Twain, who has been rated one of the top three American authors overall, may be the only dialect humorist who will not fade into obscurity. They're hard to read and dated, and their medium was newspapers and newsweeklies. (Poor newspapers: Dave Barry is retired, and who would be H. L. Mencken today -- George Will?? Hardly.)
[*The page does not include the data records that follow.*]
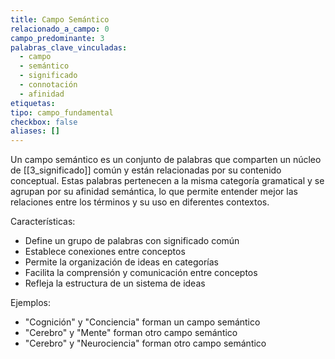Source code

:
 ```yaml
---
title: Campo Semántico
relacionado_a_campo: 0
campo_predominante: 3
palabras_clave_vinculadas:
  - campo
  - semántico
  - significado
  - connotación
  - afinidad
etiquetas: 
tipo: campo_fundamental
checkbox: false
aliases: []
---
```


Un campo semántico es un conjunto de palabras que comparten un núcleo de [[3_significado]] común y están relacionadas por su contenido conceptual. Estas palabras pertenecen a la misma categoría gramatical y se agrupan por su afinidad semántica, lo que permite entender mejor las relaciones entre los términos y su uso en diferentes contextos.

Características:
- Define un grupo de palabras con significado común
- Establece conexiones entre conceptos
- Permite la organización de ideas en categorías
- Facilita la comprensión y comunicación entre conceptos
- Refleja la estructura de un sistema de ideas

Ejemplos:
- "Cognición" y "Conciencia" forman un campo semántico
- "Cerebro" y "Mente" forman otro campo semántico
- "Cerebro" y "Neurociencia" forman otro campo semántico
David Ross Locke (one of several nationally known "crackerbarrel comics"), lived in the mid 19th century and worked at various newspapers from the age of 12, eventually owning a major Ohio publication. Like Ben Franklin's invented persona "Poor Richard" before him, Locke posed as "Petroleum V. Nasby" writing horribly misspelled and barely literate letters to the paper. His character was ignorant, violent, lazy, prejudiced and pro-slavery, used as a tool to satirize those same bubbas we hear shouting the same negative, contradictory irrationality today.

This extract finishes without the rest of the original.